[Stored entries]
- - -

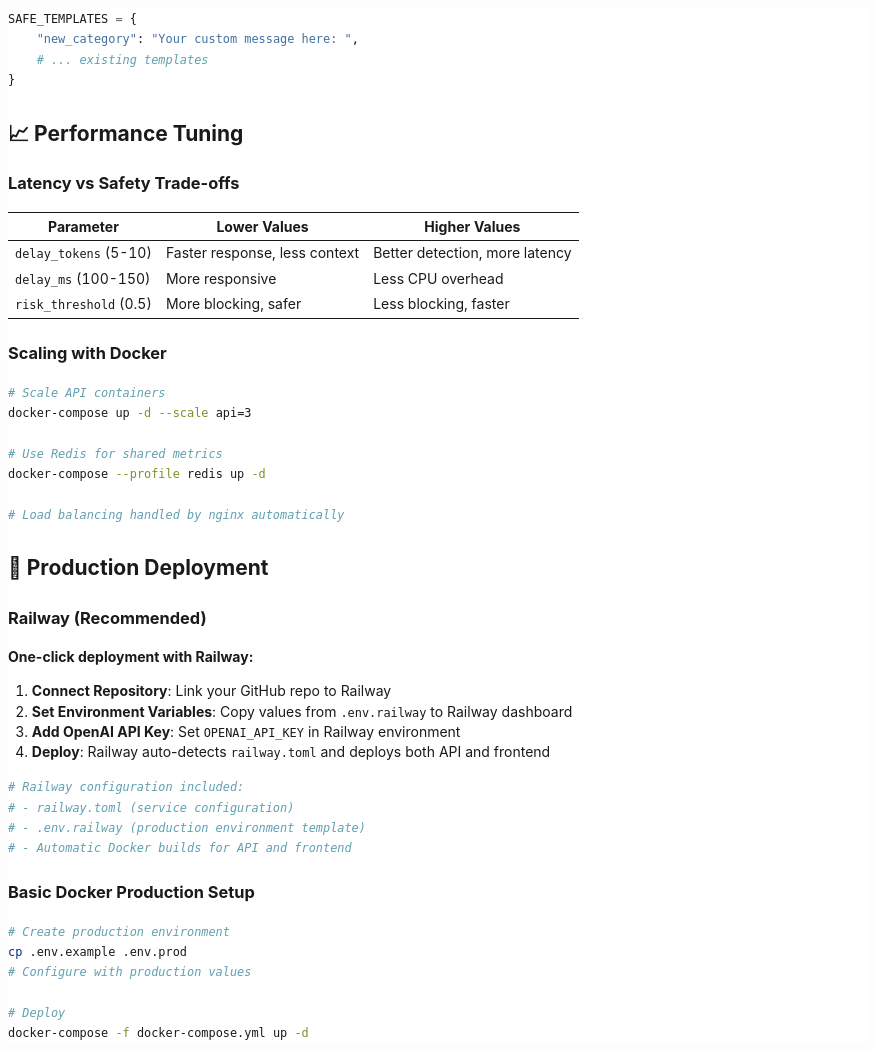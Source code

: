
 ```python
SAFE_TEMPLATES = {
    "new_category": "Your custom message here: ",
    # ... existing templates
}
```

## 📈 Performance Tuning

### Latency vs Safety Trade-offs

| Parameter | Lower Values | Higher Values |
|-----------|-------------|---------------|
| `delay_tokens` (5-10) | Faster response, less context | Better detection, more latency |
| `delay_ms` (100-150) | More responsive | Less CPU overhead |
| `risk_threshold` (0.5) | More blocking, safer | Less blocking, faster |

### Scaling with Docker

```bash
# Scale API containers
docker-compose up -d --scale api=3

# Use Redis for shared metrics
docker-compose --profile redis up -d

# Load balancing handled by nginx automatically
```

## 🚀 Production Deployment

### Railway (Recommended)

**One-click deployment with Railway:**

1. **Connect Repository**: Link your GitHub repo to Railway
2. **Set Environment Variables**: Copy values from `.env.railway` to Railway dashboard
3. **Add OpenAI API Key**: Set `OPENAI_API_KEY` in Railway environment
4. **Deploy**: Railway auto-detects `railway.toml` and deploys both API and frontend

```bash
# Railway configuration included:
# - railway.toml (service configuration)
# - .env.railway (production environment template)
# - Automatic Docker builds for API and frontend
```

### Basic Docker Production Setup

```bash
# Create production environment
cp .env.example .env.prod
# Configure with production values

# Deploy
docker-compose -f docker-compose.yml up -d
```
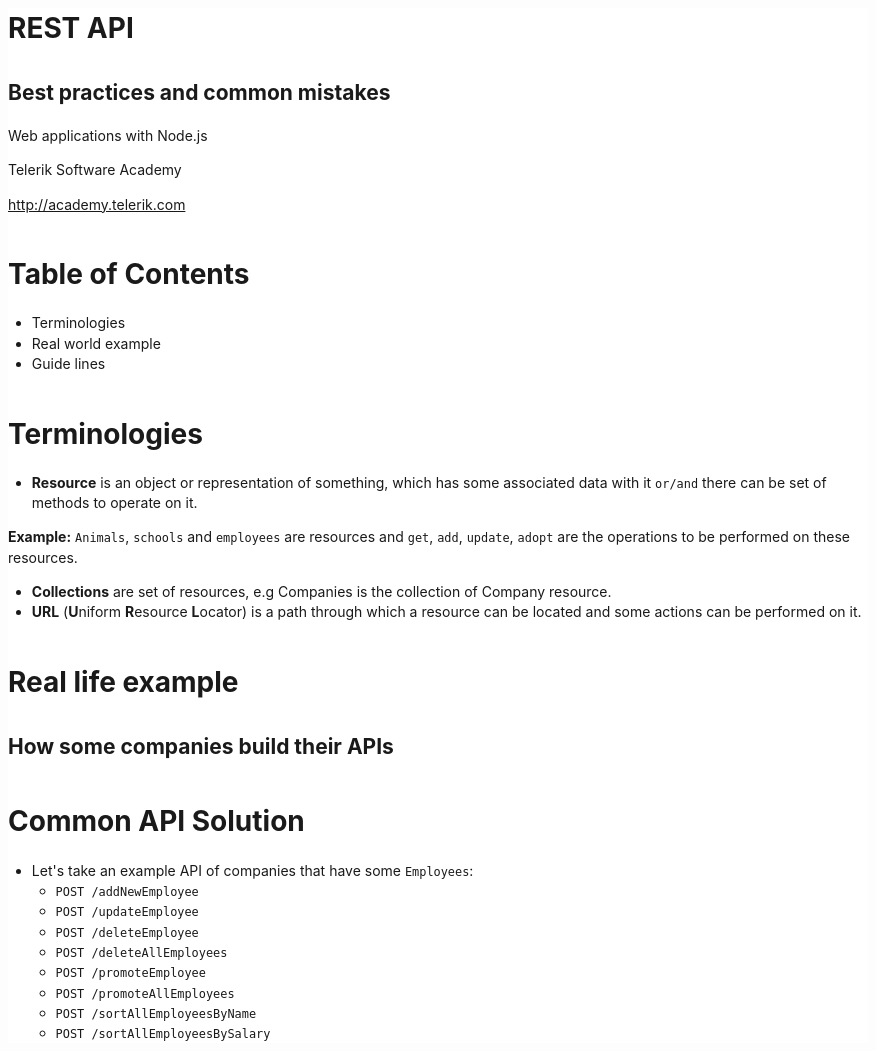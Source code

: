 

# REST API
##  Best practices and common mistakes

<div class="signature">
    <p class="signature-course">Web applications with Node.js</p>
    <p class="signature-initiative">Telerik Software Academy</p>
    <a href="http://academy.telerik.com" class="signature-link">http://academy.telerik.com</a>
</div>



# Table of Contents

- Terminologies
- Real world example
- Guide lines






# Terminologies

- **Resource** is an object or representation of something, which has some associated data with it `or/and` there can be set of methods to operate on it. 

**Example:** `Animals`, `schools` and `employees` are resources and `get`, `add`, `update`, `adopt` are the operations to be performed on these resources.




- **Collections** are set of resources, e.g Companies is the collection of Company resource.
- **URL** (**U**niform **R**esource **L**ocator) is a path through which a resource can be located and some actions can be performed on it.




# Real life example
## How some companies build their APIs


# Common API Solution

- Let's take an example API of companies that have some `Employees`:
  - `POST /addNewEmployee`
  - `POST /updateEmployee`
  - `POST /deleteEmployee`
  - `POST /deleteAllEmployees`
  - `POST /promoteEmployee`
  - `POST /promoteAllEmployees`
  - `POST /sortAllEmployeesByName`
  - `POST /sortAllEmployeesBySalary`
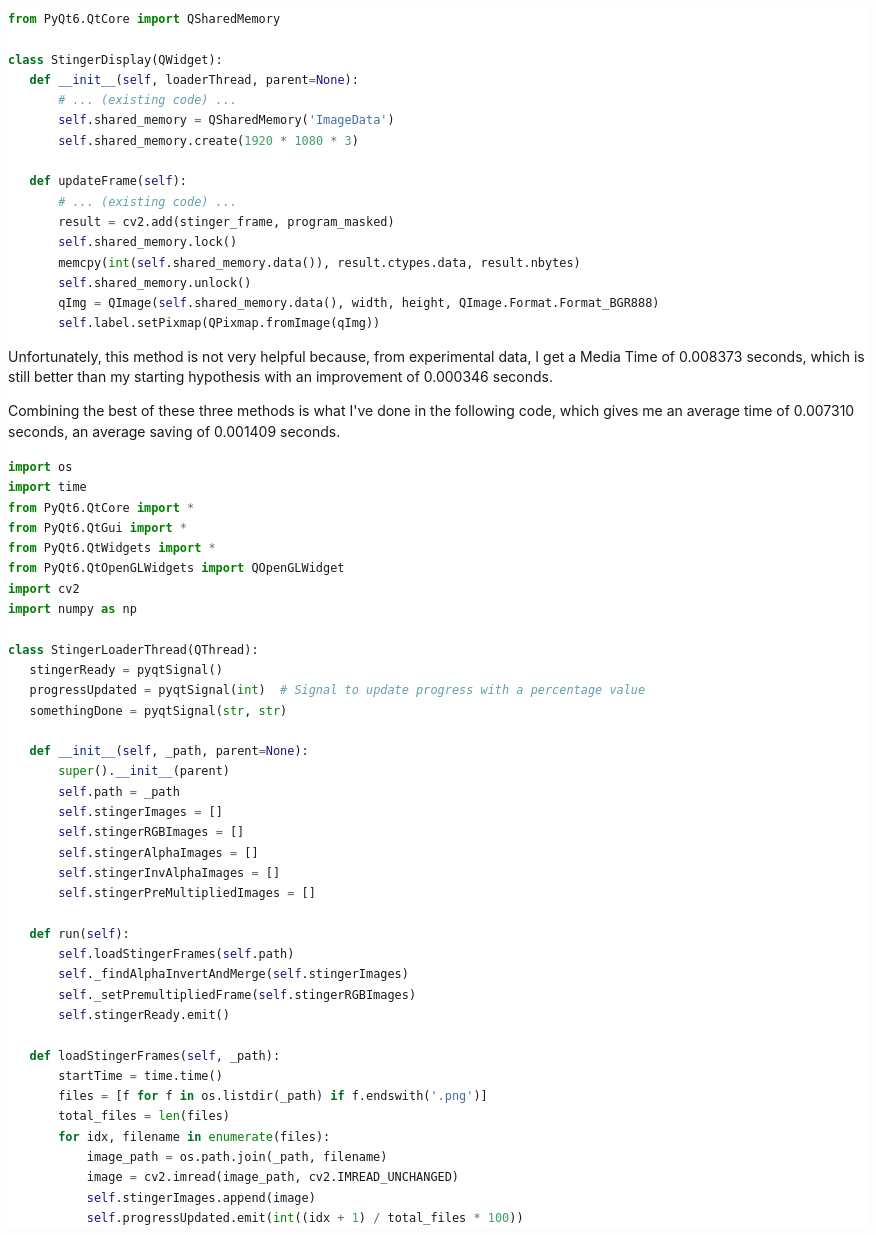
 ```python
from PyQt6.QtCore import QSharedMemory

class StingerDisplay(QWidget):  
   def __init__(self, loaderThread, parent=None):  
       # ... (existing code) ...  
       self.shared_memory = QSharedMemory('ImageData')  
       self.shared_memory.create(1920 * 1080 * 3)

   def updateFrame(self):  
       # ... (existing code) ...  
       result = cv2.add(stinger_frame, program_masked)  
       self.shared_memory.lock()  
       memcpy(int(self.shared_memory.data()), result.ctypes.data, result.nbytes)   
       self.shared_memory.unlock()  
       qImg = QImage(self.shared_memory.data(), width, height, QImage.Format.Format_BGR888)  
       self.label.setPixmap(QPixmap.fromImage(qImg))
```

Unfortunately, this method is not very helpful because, from experimental data, I get a Media Time of 0.008373 seconds, which is still better than my starting hypothesis with an improvement of 0.000346 seconds.

Combining the best of these three methods is what I've done in the following code, which gives me an average time of 0.007310 seconds, an average saving of 0.001409 seconds.

```python
import os  
import time  
from PyQt6.QtCore import *  
from PyQt6.QtGui import *  
from PyQt6.QtWidgets import *  
from PyQt6.QtOpenGLWidgets import QOpenGLWidget  
import cv2  
import numpy as np

class StingerLoaderThread(QThread):  
   stingerReady = pyqtSignal()  
   progressUpdated = pyqtSignal(int)  # Signal to update progress with a percentage value  
   somethingDone = pyqtSignal(str, str)

   def __init__(self, _path, parent=None):  
       super().__init__(parent)  
       self.path = _path  
       self.stingerImages = []  
       self.stingerRGBImages = []  
       self.stingerAlphaImages = []  
       self.stingerInvAlphaImages = []  
       self.stingerPreMultipliedImages = []

   def run(self):  
       self.loadStingerFrames(self.path)  
       self._findAlphaInvertAndMerge(self.stingerImages)  
       self._setPremultipliedFrame(self.stingerRGBImages)  
       self.stingerReady.emit()

   def loadStingerFrames(self, _path):  
       startTime = time.time()  
       files = [f for f in os.listdir(_path) if f.endswith('.png')]  
       total_files = len(files)  
       for idx, filename in enumerate(files):  
           image_path = os.path.join(_path, filename)  
           image = cv2.imread(image_path, cv2.IMREAD_UNCHANGED)  
           self.stingerImages.append(image)  
           self.progressUpdated.emit(int((idx + 1) / total_files * 100))  
```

- - -

**What is needed:** Return every record exactly. Pictures stay out.

**Exercise solution:**
Source code

:
 ```python
SAFE_TEMPLATES = {
    "new_category": "Your custom message here: ",
    # ... existing templates
}
```

## 📈 Performance Tuning

### Latency vs Safety Trade-offs

| Parameter | Lower Values | Higher Values |
|-----------|-------------|---------------|
| `delay_tokens` (5-10) | Faster response, less context | Better detection, more latency |
| `delay_ms` (100-150) | More responsive | Less CPU overhead |
| `risk_threshold` (0.5) | More blocking, safer | Less blocking, faster |

### Scaling with Docker

```bash
# Scale API containers
docker-compose up -d --scale api=3

# Use Redis for shared metrics
docker-compose --profile redis up -d

# Load balancing handled by nginx automatically
```

## 🚀 Production Deployment

### Railway (Recommended)

**One-click deployment with Railway:**

1. **Connect Repository**: Link your GitHub repo to Railway
2. **Set Environment Variables**: Copy values from `.env.railway` to Railway dashboard
3. **Add OpenAI API Key**: Set `OPENAI_API_KEY` in Railway environment
4. **Deploy**: Railway auto-detects `railway.toml` and deploys both API and frontend

```bash
# Railway configuration included:
# - railway.toml (service configuration)
# - .env.railway (production environment template)
# - Automatic Docker builds for API and frontend
```

### Basic Docker Production Setup

```bash
# Create production environment
cp .env.example .env.prod
# Configure with production values

# Deploy
docker-compose -f docker-compose.yml up -d
```
Source code

: 

# REST API
##  Best practices and common mistakes

<div class="signature">
    <p class="signature-course">Web applications with Node.js</p>
    <p class="signature-initiative">Telerik Software Academy</p>
    <a href="http://academy.telerik.com" class="signature-link">http://academy.telerik.com</a>
</div>



# Table of Contents

- Terminologies
- Real world example
- Guide lines






# Terminologies

- **Resource** is an object or representation of something, which has some associated data with it `or/and` there can be set of methods to operate on it. 

**Example:** `Animals`, `schools` and `employees` are resources and `get`, `add`, `update`, `adopt` are the operations to be performed on these resources.




- **Collections** are set of resources, e.g Companies is the collection of Company resource.
- **URL** (**U**niform **R**esource **L**ocator) is a path through which a resource can be located and some actions can be performed on it.




# Real life example
## How some companies build their APIs


# Common API Solution

- Let's take an example API of companies that have some `Employees`:
  - `POST /addNewEmployee`
  - `POST /updateEmployee`
  - `POST /deleteEmployee`
  - `POST /deleteAllEmployees`
  - `POST /promoteEmployee`
  - `POST /promoteAllEmployees`
  - `POST /sortAllEmployeesByName`
  - `POST /sortAllEmployeesBySalary`
 ```python
from PyQt6.QtCore import QSharedMemory

class StingerDisplay(QWidget):  
   def __init__(self, loaderThread, parent=None):  
       # ... (existing code) ...  
       self.shared_memory = QSharedMemory('ImageData')  
       self.shared_memory.create(1920 * 1080 * 3)

   def updateFrame(self):  
       # ... (existing code) ...  
       result = cv2.add(stinger_frame, program_masked)  
       self.shared_memory.lock()  
       memcpy(int(self.shared_memory.data()), result.ctypes.data, result.nbytes)   
       self.shared_memory.unlock()  
       qImg = QImage(self.shared_memory.data(), width, height, QImage.Format.Format_BGR888)  
       self.label.setPixmap(QPixmap.fromImage(qImg))
```

Unfortunately, this method is not very helpful because, from experimental data, I get a Media Time of 0.008373 seconds, which is still better than my starting hypothesis with an improvement of 0.000346 seconds.

Combining the best of these three methods is what I've done in the following code, which gives me an average time of 0.007310 seconds, an average saving of 0.001409 seconds.

```python
import os  
import time  
from PyQt6.QtCore import *  
from PyQt6.QtGui import *  
from PyQt6.QtWidgets import *  
from PyQt6.QtOpenGLWidgets import QOpenGLWidget  
import cv2  
import numpy as np

class StingerLoaderThread(QThread):  
   stingerReady = pyqtSignal()  
   progressUpdated = pyqtSignal(int)  # Signal to update progress with a percentage value  
   somethingDone = pyqtSignal(str, str)

   def __init__(self, _path, parent=None):  
       super().__init__(parent)  
       self.path = _path  
       self.stingerImages = []  
       self.stingerRGBImages = []  
       self.stingerAlphaImages = []  
       self.stingerInvAlphaImages = []  
       self.stingerPreMultipliedImages = []

   def run(self):  
       self.loadStingerFrames(self.path)  
       self._findAlphaInvertAndMerge(self.stingerImages)  
       self._setPremultipliedFrame(self.stingerRGBImages)  
       self.stingerReady.emit()

   def loadStingerFrames(self, _path):  
       startTime = time.time()  
       files = [f for f in os.listdir(_path) if f.endswith('.png')]  
       total_files = len(files)  
       for idx, filename in enumerate(files):  
           image_path = os.path.join(_path, filename)  
           image = cv2.imread(image_path, cv2.IMREAD_UNCHANGED)  
           self.stingerImages.append(image)  
           self.progressUpdated.emit(int((idx + 1) / total_files * 100))  
```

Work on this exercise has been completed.